Unique flake-shaped sulfur morphology favored by the binder-free electrophoretically deposited TiO2 layer as a promising cathode structure for Li-S batteries

Metal oxides have been extensively studied as catalyst additives in Li-S batteries due to their high affinity for soluble lithium polysulfides (LiPSs). The present study developed a novel carbon nanomaterials- and binder-free 3D sulfur host by electrophoretic deposition (EPD) of TiO2 nanoparticles on carbon fiber paper (CFP). Benefiting from the unique well-connected TiO2 porous layer formed by EPD, the initial discharge capacity of Li-S battery was increased from 1160 mAh g- 1 in conventional cast TiO2/binder/S cathode (Cast:CFP/PVDF/TiO2/S) to 1310 mAh g- 1 in the EPD:CFP/TiO2/S cathode, along with an overpotential drop of 16 %. Electron microscopic studies at 100% state-of-charge (SoC) revealed that while notorious sulfur particulates were formed on Cast:CFP/PVDF/ TiO2/S, the surface of EPD:CFP/TiO2/S was covered with flake-shaped sulfur precipitates. The formation of sulfur flakes effectively suppressed pulverization in EPD:CFP/TiO2/S, leading to superior electrochemical performance and cycle life.

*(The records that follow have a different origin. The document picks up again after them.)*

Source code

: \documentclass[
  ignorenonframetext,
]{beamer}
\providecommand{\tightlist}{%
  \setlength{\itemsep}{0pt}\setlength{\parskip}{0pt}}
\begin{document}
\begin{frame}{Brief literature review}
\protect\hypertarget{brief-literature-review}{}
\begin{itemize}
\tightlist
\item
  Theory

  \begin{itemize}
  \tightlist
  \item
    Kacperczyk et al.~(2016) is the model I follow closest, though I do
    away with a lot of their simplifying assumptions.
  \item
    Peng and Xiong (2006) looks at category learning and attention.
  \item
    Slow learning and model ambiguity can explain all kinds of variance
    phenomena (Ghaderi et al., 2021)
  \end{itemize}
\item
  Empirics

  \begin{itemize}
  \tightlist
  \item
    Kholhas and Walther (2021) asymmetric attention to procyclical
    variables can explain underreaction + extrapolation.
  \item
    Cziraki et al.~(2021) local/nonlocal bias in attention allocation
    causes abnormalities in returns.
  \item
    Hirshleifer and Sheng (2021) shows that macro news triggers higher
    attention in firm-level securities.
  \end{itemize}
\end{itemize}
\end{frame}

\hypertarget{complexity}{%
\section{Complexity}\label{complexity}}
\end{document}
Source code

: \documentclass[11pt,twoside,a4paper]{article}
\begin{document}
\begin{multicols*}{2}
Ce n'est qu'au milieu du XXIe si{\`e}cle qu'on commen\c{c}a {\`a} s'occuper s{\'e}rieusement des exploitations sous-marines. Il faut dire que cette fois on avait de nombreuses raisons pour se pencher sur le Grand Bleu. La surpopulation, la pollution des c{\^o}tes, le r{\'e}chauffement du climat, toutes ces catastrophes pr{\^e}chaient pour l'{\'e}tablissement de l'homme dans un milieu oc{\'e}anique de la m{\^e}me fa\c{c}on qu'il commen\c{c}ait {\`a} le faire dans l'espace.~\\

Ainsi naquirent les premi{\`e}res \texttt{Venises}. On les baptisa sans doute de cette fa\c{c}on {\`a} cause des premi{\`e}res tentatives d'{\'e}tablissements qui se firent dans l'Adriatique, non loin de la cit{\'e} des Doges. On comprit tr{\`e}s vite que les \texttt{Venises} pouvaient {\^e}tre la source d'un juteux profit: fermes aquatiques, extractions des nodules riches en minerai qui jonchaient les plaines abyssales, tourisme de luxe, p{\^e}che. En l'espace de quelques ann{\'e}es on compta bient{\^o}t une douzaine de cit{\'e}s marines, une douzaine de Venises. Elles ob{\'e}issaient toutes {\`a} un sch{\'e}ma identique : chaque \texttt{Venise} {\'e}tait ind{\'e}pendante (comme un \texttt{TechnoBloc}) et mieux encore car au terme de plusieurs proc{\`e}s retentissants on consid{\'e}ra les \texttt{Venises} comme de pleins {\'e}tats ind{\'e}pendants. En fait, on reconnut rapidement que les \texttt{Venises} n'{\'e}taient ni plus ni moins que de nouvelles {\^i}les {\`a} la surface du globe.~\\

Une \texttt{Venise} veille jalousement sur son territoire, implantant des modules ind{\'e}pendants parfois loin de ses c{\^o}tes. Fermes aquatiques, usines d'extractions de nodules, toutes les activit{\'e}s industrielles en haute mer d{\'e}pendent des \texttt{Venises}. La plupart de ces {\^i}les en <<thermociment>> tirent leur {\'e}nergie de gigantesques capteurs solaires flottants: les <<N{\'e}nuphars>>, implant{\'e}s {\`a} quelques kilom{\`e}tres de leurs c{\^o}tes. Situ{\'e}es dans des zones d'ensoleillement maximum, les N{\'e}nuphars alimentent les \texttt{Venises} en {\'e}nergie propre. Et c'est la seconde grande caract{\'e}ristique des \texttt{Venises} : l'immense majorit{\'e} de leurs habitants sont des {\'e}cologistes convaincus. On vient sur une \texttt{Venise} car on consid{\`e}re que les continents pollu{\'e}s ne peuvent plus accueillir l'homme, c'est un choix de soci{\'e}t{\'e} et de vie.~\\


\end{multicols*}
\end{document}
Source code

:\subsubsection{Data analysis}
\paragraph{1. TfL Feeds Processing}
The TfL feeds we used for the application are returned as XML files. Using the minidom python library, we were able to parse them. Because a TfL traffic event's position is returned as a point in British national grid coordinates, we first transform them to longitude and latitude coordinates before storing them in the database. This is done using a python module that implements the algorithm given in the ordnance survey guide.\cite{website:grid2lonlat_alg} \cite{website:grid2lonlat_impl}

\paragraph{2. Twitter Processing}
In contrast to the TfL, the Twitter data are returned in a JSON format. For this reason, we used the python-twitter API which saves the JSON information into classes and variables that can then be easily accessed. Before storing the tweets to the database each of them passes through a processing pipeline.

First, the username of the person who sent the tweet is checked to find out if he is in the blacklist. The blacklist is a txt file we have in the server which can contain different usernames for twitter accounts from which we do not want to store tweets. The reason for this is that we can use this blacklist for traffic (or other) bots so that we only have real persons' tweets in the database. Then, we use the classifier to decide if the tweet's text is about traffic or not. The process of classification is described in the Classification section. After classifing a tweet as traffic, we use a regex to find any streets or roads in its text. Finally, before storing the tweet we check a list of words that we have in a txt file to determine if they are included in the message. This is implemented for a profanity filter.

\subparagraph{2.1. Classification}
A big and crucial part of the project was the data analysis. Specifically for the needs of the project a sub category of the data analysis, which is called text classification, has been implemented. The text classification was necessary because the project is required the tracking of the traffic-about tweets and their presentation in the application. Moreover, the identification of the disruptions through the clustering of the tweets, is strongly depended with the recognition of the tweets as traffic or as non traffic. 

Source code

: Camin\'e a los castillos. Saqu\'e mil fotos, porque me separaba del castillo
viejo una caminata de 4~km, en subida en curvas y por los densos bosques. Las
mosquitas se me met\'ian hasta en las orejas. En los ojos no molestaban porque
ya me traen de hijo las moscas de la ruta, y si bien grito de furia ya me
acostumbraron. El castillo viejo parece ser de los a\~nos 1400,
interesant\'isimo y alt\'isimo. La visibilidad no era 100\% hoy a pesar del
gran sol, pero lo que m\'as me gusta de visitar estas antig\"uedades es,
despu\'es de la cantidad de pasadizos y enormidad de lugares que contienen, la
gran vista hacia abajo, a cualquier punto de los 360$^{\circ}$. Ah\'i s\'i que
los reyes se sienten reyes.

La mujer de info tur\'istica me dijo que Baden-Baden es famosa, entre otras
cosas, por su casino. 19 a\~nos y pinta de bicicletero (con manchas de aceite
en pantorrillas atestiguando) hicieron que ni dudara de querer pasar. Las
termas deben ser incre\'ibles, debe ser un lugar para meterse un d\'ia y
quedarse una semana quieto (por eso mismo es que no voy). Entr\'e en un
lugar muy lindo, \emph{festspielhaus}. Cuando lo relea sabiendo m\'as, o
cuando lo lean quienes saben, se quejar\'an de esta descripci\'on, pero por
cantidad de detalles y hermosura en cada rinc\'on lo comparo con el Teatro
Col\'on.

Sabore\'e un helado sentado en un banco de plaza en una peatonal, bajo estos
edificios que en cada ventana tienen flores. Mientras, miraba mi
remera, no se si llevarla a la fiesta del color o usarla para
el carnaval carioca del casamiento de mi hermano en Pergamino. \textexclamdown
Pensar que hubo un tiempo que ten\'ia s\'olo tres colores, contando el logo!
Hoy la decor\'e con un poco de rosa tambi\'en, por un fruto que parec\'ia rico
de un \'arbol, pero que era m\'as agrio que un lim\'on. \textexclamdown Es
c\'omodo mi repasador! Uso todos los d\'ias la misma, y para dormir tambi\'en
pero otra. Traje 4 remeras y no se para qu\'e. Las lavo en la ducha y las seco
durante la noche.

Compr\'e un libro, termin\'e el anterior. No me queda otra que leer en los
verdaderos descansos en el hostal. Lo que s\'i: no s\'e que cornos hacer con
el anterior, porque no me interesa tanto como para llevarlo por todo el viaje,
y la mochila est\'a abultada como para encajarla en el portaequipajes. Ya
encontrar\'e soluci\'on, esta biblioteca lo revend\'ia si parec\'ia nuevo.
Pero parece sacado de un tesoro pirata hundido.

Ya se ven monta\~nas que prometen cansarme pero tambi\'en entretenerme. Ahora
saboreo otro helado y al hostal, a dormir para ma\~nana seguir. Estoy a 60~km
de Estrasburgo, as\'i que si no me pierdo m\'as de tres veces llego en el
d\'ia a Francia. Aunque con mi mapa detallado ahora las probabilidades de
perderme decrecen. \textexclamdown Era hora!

Microstructural studies and real-time EIS investigations revealed that sulfur flakes nucleated across the Li2S matrix at the initial stages of charge and grew vertically from the sulfur/TiO2 interface. The preferential growth mechanism of sulfur flakes was attributed to the superior surface conductance of the EPD-TiO2 film enabled by the ordered clusters formed during EPD, enhancing the kinetics of electrocatalytic reactions of polysulfides at the TiO2/sulfur interface. Our results show that developing novel methods to modify the morphology of secondary sulfur upon cycling is critical for enhancing charge-discharge performance in Li-S batteries.